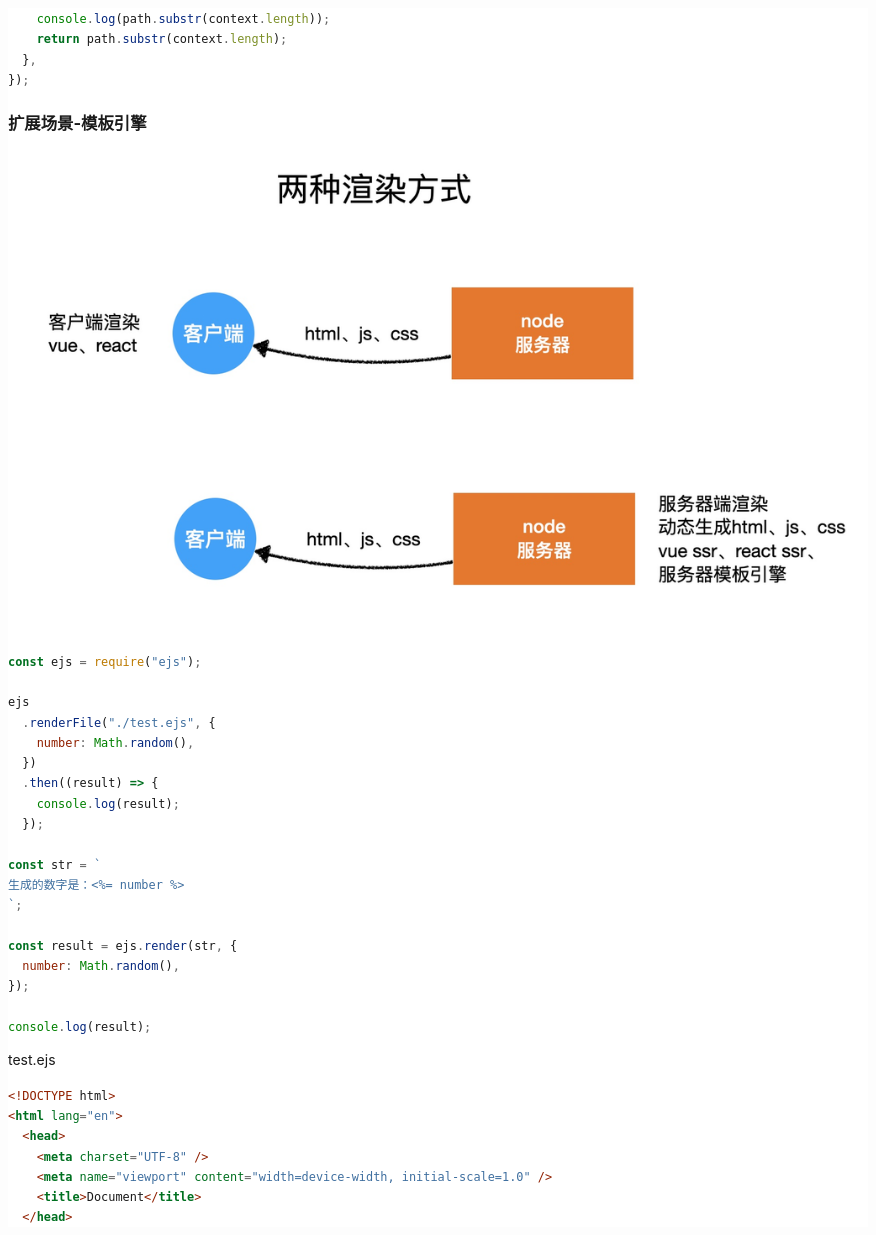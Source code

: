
 ```js
    console.log(path.substr(context.length));
    return path.substr(context.length);
  },
});

```
### 扩展场景-模板引擎
![两种渲染方式](./assets/两种渲染方式.jpg)
```js
const ejs = require("ejs");

ejs
  .renderFile("./test.ejs", {
    number: Math.random(),
  })
  .then((result) => {
    console.log(result);
  });

const str = `
生成的数字是：<%= number %>
`;

const result = ejs.render(str, {
  number: Math.random(),
});

console.log(result);
```
test.ejs
```html
<!DOCTYPE html>
<html lang="en">
  <head>
    <meta charset="UTF-8" />
    <meta name="viewport" content="width=device-width, initial-scale=1.0" />
    <title>Document</title>
  </head>
```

☆ ☆ ☆ ☆ ☆

[Required work]: Please transcribe the entries exactly, omitting the images.

[Exercise answer]:
Source code

:
 ```js
    console.log(path.substr(context.length));
    return path.substr(context.length);
  },
});

```
### 扩展场景-模板引擎
![两种渲染方式](./assets/两种渲染方式.jpg)
```js
const ejs = require("ejs");

ejs
  .renderFile("./test.ejs", {
    number: Math.random(),
  })
  .then((result) => {
    console.log(result);
  });

const str = `
生成的数字是：<%= number %>
`;

const result = ejs.render(str, {
  number: Math.random(),
});

console.log(result);
```
test.ejs
```html
<!DOCTYPE html>
<html lang="en">
  <head>
    <meta charset="UTF-8" />
    <meta name="viewport" content="width=device-width, initial-scale=1.0" />
    <title>Document</title>
  </head>
```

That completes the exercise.